**Work request**. If a line in the records contains the word "textwidth", count it; state the resulting number and nothing more.

• • • • • • •

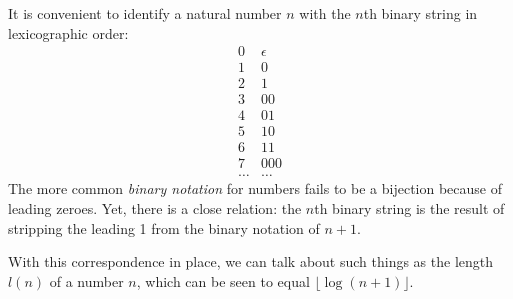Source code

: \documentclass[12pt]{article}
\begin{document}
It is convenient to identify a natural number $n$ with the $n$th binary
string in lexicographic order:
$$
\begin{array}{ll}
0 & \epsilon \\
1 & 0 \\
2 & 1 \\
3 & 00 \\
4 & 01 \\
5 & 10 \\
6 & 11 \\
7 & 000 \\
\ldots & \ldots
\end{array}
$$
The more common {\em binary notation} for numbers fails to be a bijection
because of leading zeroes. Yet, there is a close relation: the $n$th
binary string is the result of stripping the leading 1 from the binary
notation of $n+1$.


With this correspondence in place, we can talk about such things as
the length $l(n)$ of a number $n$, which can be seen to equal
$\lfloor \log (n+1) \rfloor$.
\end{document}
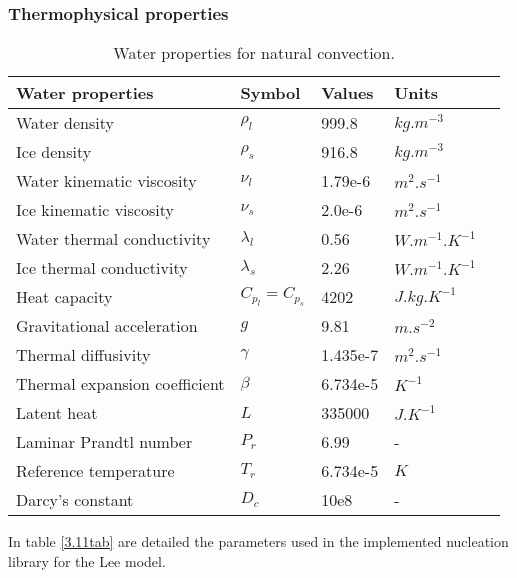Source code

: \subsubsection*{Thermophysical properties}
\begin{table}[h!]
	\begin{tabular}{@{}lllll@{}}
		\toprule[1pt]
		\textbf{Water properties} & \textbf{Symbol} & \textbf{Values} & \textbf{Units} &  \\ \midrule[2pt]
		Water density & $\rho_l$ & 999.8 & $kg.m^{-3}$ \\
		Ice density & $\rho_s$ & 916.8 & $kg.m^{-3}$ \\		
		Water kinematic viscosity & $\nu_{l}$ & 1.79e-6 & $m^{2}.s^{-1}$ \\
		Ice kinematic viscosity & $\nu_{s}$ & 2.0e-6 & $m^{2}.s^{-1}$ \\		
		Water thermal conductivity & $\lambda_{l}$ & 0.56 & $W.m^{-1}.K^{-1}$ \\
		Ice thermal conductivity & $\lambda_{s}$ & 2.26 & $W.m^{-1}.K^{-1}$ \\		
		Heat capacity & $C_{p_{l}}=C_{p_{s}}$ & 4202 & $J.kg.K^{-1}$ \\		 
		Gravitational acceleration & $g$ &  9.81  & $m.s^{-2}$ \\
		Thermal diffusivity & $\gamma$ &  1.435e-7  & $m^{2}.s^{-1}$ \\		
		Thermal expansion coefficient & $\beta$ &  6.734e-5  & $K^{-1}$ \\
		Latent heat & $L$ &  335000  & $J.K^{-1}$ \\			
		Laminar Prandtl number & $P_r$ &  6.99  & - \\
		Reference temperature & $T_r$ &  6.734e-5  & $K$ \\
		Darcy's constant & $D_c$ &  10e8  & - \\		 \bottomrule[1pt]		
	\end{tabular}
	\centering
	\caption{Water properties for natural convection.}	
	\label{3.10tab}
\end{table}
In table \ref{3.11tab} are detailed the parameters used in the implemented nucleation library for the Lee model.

• • • • • • •

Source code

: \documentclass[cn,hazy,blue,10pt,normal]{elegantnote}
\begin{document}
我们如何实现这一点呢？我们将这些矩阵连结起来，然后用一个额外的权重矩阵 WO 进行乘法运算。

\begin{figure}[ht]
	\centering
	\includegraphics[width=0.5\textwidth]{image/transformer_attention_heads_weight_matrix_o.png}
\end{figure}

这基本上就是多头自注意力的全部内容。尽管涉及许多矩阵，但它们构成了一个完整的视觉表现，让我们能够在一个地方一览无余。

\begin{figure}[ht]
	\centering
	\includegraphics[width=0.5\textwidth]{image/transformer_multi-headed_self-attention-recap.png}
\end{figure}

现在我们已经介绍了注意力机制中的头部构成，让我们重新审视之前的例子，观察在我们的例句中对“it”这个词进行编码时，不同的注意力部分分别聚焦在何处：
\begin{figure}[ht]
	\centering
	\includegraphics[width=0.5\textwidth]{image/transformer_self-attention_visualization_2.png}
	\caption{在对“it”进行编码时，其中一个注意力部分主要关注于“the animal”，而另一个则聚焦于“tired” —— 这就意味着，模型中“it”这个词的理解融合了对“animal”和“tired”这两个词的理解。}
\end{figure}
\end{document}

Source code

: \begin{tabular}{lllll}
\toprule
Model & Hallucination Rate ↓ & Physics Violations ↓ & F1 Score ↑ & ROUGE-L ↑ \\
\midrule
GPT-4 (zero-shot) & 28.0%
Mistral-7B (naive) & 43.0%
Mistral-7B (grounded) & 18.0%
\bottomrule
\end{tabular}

• • • • • • •

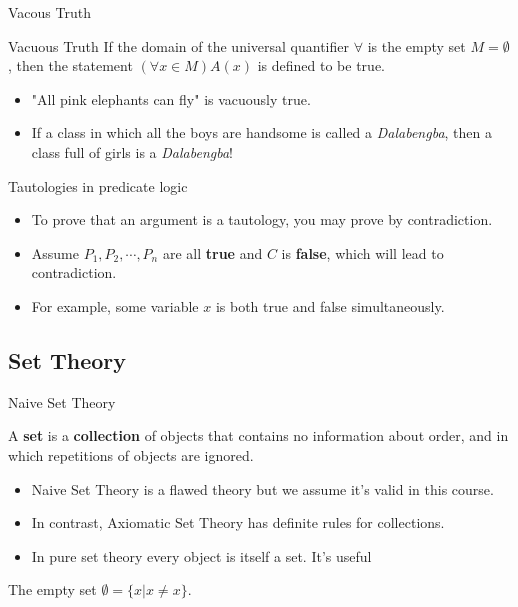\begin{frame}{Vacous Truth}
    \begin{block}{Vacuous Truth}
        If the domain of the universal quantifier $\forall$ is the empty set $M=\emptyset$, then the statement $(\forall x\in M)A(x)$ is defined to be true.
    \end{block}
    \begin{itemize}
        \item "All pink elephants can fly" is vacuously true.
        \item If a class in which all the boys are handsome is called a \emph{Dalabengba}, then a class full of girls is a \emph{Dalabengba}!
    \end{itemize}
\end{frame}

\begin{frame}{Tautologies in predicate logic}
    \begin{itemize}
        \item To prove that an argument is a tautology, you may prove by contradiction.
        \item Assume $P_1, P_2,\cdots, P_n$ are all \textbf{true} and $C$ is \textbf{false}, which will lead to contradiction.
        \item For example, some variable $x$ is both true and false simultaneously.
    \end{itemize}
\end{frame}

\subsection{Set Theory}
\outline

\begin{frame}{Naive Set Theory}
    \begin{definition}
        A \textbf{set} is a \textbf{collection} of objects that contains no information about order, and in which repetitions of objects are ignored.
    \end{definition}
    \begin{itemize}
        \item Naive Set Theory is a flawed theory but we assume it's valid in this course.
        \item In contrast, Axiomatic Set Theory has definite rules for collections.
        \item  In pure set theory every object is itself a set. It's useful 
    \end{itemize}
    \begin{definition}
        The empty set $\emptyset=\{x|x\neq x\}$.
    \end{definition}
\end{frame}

• • • • • • •

**Response to this task**. 3